**Your goal:**
Return exactly the span of lines in the following data that opens with the line containing "a ClightX program" and closes with the line containing "For example, you". Include nothing else.

(Source material begins)

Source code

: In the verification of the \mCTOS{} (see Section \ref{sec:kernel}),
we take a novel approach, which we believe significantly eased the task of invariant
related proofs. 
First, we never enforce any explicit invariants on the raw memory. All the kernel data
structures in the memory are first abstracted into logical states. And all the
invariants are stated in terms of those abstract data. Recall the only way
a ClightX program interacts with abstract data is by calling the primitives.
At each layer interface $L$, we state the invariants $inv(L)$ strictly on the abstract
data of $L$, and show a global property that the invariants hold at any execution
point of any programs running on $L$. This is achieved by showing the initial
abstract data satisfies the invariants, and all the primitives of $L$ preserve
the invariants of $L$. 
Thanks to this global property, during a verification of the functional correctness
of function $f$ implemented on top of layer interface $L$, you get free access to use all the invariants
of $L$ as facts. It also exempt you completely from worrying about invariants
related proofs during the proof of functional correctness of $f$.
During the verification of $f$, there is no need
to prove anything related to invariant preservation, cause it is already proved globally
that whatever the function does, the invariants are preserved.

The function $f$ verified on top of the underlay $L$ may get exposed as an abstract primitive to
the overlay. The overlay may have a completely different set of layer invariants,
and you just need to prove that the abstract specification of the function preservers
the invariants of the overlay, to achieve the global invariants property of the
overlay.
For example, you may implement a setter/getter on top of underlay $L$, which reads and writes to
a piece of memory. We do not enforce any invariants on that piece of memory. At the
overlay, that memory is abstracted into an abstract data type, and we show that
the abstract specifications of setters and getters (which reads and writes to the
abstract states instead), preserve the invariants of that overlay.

(Source material ends)

**Response below:**
a ClightX program interacts with abstract data is by calling the primitives.
At each layer interface $L$, we state the invariants $inv(L)$ strictly on the abstract
data of $L$, and show a global property that the invariants hold at any execution
point of any programs running on $L$. This is achieved by showing the initial
abstract data satisfies the invariants, and all the primitives of $L$ preserve
the invariants of $L$. 
Thanks to this global property, during a verification of the functional correctness
of function $f$ implemented on top of layer interface $L$, you get free access to use all the invariants
of $L$ as facts. It also exempt you completely from worrying about invariants
related proofs during the proof of functional correctness of $f$.
During the verification of $f$, there is no need
to prove anything related to invariant preservation, cause it is already proved globally
that whatever the function does, the invariants are preserved.

The function $f$ verified on top of the underlay $L$ may get exposed as an abstract primitive to
the overlay. The overlay may have a completely different set of layer invariants,
and you just need to prove that the abstract specification of the function preservers
the invariants of the overlay, to achieve the global invariants property of the
overlay.
For example, you may implement a setter/getter on top of underlay $L$, which reads and writes to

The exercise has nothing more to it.